[Directions] Only the lines containing "version" should appear in the answer, copied from the listing below.

[Dataset records]
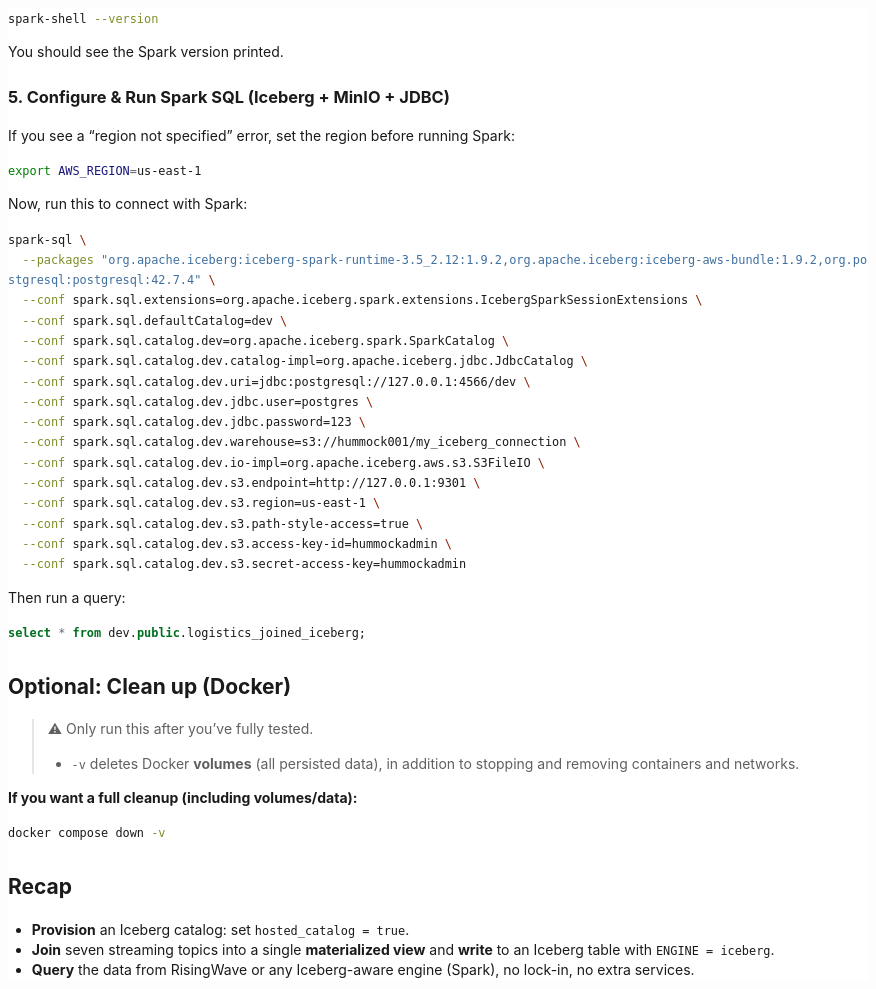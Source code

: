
 ```bash
spark-shell --version
```

You should see the Spark version printed.

### 5. Configure & Run Spark SQL (Iceberg + MinIO + JDBC)

If you see a “region not specified” error, set the region before running Spark:

```bash
export AWS_REGION=us-east-1
```

Now, run this to connect with Spark:

```bash
spark-sql \
  --packages "org.apache.iceberg:iceberg-spark-runtime-3.5_2.12:1.9.2,org.apache.iceberg:iceberg-aws-bundle:1.9.2,org.postgresql:postgresql:42.7.4" \
  --conf spark.sql.extensions=org.apache.iceberg.spark.extensions.IcebergSparkSessionExtensions \
  --conf spark.sql.defaultCatalog=dev \
  --conf spark.sql.catalog.dev=org.apache.iceberg.spark.SparkCatalog \
  --conf spark.sql.catalog.dev.catalog-impl=org.apache.iceberg.jdbc.JdbcCatalog \
  --conf spark.sql.catalog.dev.uri=jdbc:postgresql://127.0.0.1:4566/dev \
  --conf spark.sql.catalog.dev.jdbc.user=postgres \
  --conf spark.sql.catalog.dev.jdbc.password=123 \
  --conf spark.sql.catalog.dev.warehouse=s3://hummock001/my_iceberg_connection \
  --conf spark.sql.catalog.dev.io-impl=org.apache.iceberg.aws.s3.S3FileIO \
  --conf spark.sql.catalog.dev.s3.endpoint=http://127.0.0.1:9301 \
  --conf spark.sql.catalog.dev.s3.region=us-east-1 \
  --conf spark.sql.catalog.dev.s3.path-style-access=true \
  --conf spark.sql.catalog.dev.s3.access-key-id=hummockadmin \
  --conf spark.sql.catalog.dev.s3.secret-access-key=hummockadmin
```

Then run a query:

```sql
select * from dev.public.logistics_joined_iceberg;
```

## Optional: Clean up (Docker)

> ⚠️ Only run this after you’ve fully tested.
>
> * `-v` deletes Docker **volumes** (all persisted data), in addition to stopping and removing containers and networks.

**If you want a full cleanup (including volumes/data):**

```bash
docker compose down -v
```

## Recap

* **Provision** an Iceberg catalog: set `hosted_catalog = true`.
* **Join** seven streaming topics into a single **materialized view** and **write** to an Iceberg table with `ENGINE = iceberg`.
* **Query** the data from RisingWave or any Iceberg-aware engine (Spark), no lock-in, no extra services.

[Final answer]
spark-shell --version
You should see the Spark version printed.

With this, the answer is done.